Drug-Coated Stents Have Dark Side
Cost of Improved Artery-Opening Devices: Small Death Risk
Bottom Line for Patients
What does all this mean for the millions of people with drug-coated stents in their bodies? Medical journalist Miriam Shuchman, MD, reviewed the stent issue for the Nov. 9 issue of The New England Journal of Medicine.
"It is true the risk for any given patient is small -- but patients need to talk with their doctors," Shuchman tells WebMD.
"They will be hearing they need to stay on their Plavix and aspirin for longer than they initially thought," she says.
"Where this does not lead is to a situation where patients must say, 'Take it out.' The level of risk is not such that you would do that," Shuchman says. "I did not hear any doctor say that was indicated."
Bhatt says doctors and patients may have been a bit too enthusiastic about drug-coated stents. They are not, he says, the last word in treating blocked arteries.
"Thinking that drug-eluting stents are for every patient and for all lesions is wrong. The use of drug-eluting stents got ahead of the science," he says. "But I would not hesitate to put in drug-eluting stents merely because of the recent attention this issue has received."
What does the FDA say?
It's calling for a "more formal evaluation." That may come as soon as December, when the FDA has scheduled a meeting of device manufacturers, researchers, and heart experts.
New Stents on the Way
Tomorrow's drug-coated stents may solve the blood-clotting problem.
One strategy is to make the drug-carrying polymer dissolve when its job is done. Another strategy is to make stents that dissolve entirely. One company working on this problem is Biosensors International.

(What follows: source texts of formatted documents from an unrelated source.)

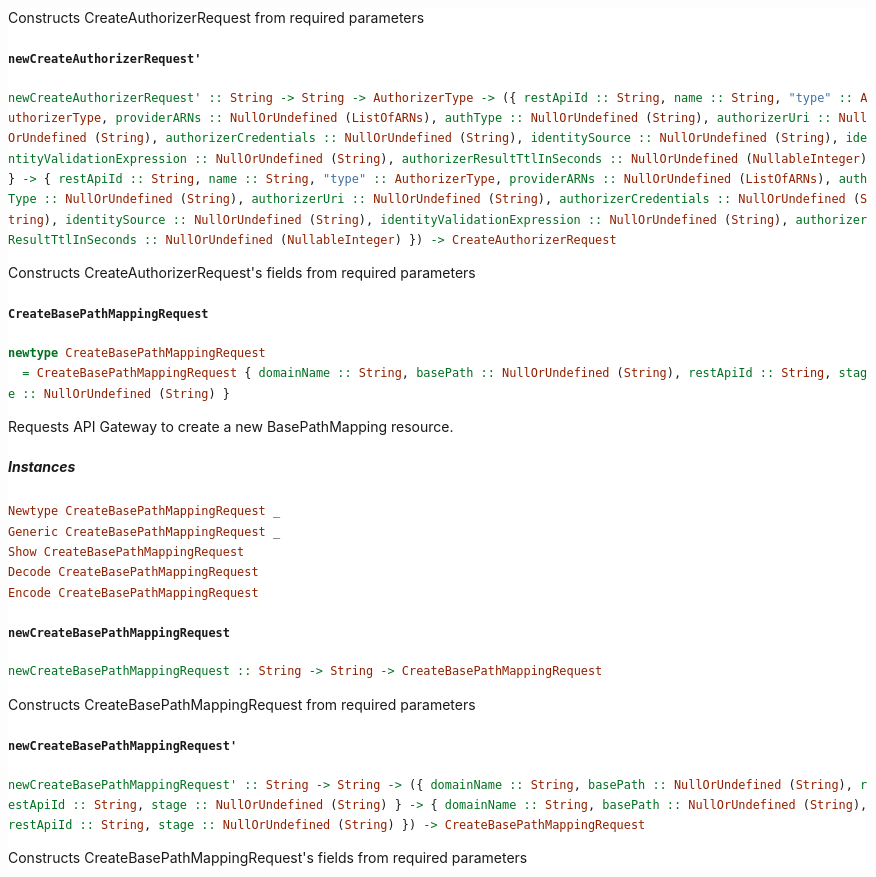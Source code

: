Constructs CreateAuthorizerRequest from required parameters

#### `newCreateAuthorizerRequest'`

``` purescript
newCreateAuthorizerRequest' :: String -> String -> AuthorizerType -> ({ restApiId :: String, name :: String, "type" :: AuthorizerType, providerARNs :: NullOrUndefined (ListOfARNs), authType :: NullOrUndefined (String), authorizerUri :: NullOrUndefined (String), authorizerCredentials :: NullOrUndefined (String), identitySource :: NullOrUndefined (String), identityValidationExpression :: NullOrUndefined (String), authorizerResultTtlInSeconds :: NullOrUndefined (NullableInteger) } -> { restApiId :: String, name :: String, "type" :: AuthorizerType, providerARNs :: NullOrUndefined (ListOfARNs), authType :: NullOrUndefined (String), authorizerUri :: NullOrUndefined (String), authorizerCredentials :: NullOrUndefined (String), identitySource :: NullOrUndefined (String), identityValidationExpression :: NullOrUndefined (String), authorizerResultTtlInSeconds :: NullOrUndefined (NullableInteger) }) -> CreateAuthorizerRequest
```

Constructs CreateAuthorizerRequest's fields from required parameters

#### `CreateBasePathMappingRequest`

``` purescript
newtype CreateBasePathMappingRequest
  = CreateBasePathMappingRequest { domainName :: String, basePath :: NullOrUndefined (String), restApiId :: String, stage :: NullOrUndefined (String) }
```

<p>Requests API Gateway to create a new <a>BasePathMapping</a> resource.</p>

##### Instances
``` purescript
Newtype CreateBasePathMappingRequest _
Generic CreateBasePathMappingRequest _
Show CreateBasePathMappingRequest
Decode CreateBasePathMappingRequest
Encode CreateBasePathMappingRequest
```

#### `newCreateBasePathMappingRequest`

``` purescript
newCreateBasePathMappingRequest :: String -> String -> CreateBasePathMappingRequest
```

Constructs CreateBasePathMappingRequest from required parameters

#### `newCreateBasePathMappingRequest'`

``` purescript
newCreateBasePathMappingRequest' :: String -> String -> ({ domainName :: String, basePath :: NullOrUndefined (String), restApiId :: String, stage :: NullOrUndefined (String) } -> { domainName :: String, basePath :: NullOrUndefined (String), restApiId :: String, stage :: NullOrUndefined (String) }) -> CreateBasePathMappingRequest
```

Constructs CreateBasePathMappingRequest's fields from required parameters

"With any new advance in science, there is always a 'Gotcha!' and it appears there is a very small risk of late blood-clotting with some of the first-generation stent designs," Biosensors Chief Technology Officer John Shulze tells WebMD. "We believe we have a solution for that."
Biosensors has developed a drug-eluting polymer stent coating that dissolves over time. Shulze says small clinical trials show it works. But he warns that larger studies will be needed.